• Your task
Go through the data below and copy each line that includes "enumerate".

Dataset excerpts:
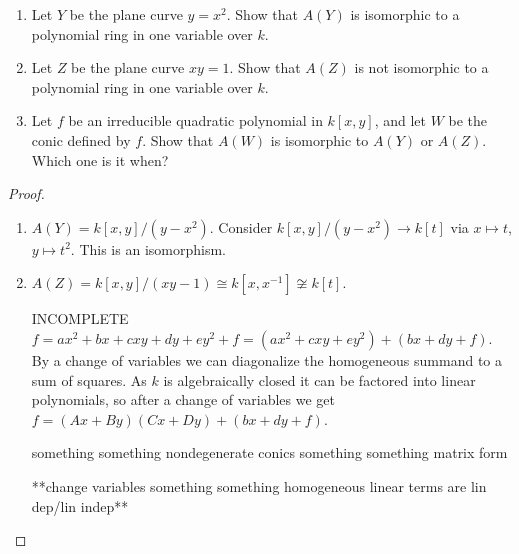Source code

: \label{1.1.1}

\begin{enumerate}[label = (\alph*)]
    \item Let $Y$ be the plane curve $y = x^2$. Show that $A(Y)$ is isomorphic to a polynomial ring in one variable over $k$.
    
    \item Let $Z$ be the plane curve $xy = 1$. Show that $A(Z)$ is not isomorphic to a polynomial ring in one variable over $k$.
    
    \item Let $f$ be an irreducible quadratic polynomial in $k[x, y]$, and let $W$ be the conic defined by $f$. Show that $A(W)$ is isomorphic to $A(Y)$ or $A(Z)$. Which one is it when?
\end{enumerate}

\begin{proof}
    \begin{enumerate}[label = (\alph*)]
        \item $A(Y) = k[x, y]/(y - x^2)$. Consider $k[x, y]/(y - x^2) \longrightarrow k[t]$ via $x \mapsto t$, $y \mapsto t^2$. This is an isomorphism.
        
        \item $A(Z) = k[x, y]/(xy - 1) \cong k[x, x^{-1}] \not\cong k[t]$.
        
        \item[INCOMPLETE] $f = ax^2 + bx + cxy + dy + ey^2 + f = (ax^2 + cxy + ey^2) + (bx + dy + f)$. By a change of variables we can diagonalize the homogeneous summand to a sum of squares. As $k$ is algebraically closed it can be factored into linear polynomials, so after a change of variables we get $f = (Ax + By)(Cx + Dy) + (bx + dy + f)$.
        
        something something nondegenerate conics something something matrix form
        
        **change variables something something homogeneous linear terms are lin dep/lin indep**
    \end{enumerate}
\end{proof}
==
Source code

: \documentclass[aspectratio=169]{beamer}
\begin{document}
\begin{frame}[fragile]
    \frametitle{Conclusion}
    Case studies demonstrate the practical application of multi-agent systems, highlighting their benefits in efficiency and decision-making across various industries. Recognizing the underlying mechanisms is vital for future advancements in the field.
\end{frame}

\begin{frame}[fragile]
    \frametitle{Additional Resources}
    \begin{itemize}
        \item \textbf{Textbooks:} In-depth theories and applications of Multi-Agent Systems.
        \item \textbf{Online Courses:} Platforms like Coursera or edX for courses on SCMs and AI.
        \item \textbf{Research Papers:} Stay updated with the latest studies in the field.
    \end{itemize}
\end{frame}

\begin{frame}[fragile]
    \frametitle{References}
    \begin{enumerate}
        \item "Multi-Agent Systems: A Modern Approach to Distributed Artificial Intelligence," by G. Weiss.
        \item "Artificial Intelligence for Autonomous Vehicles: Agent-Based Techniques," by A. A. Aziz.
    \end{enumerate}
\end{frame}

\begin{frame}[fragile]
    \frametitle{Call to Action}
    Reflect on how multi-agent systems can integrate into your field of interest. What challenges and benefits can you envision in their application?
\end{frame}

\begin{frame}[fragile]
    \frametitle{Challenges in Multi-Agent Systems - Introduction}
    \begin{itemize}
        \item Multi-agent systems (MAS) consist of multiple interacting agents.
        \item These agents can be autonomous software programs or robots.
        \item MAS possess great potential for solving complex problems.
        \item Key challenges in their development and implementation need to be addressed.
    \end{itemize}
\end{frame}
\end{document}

• Answer box
\begin{enumerate}[label = (\alph*)]
\end{enumerate}
    \begin{enumerate}[label = (\alph*)]
    \end{enumerate}
    \begin{enumerate}
    \end{enumerate}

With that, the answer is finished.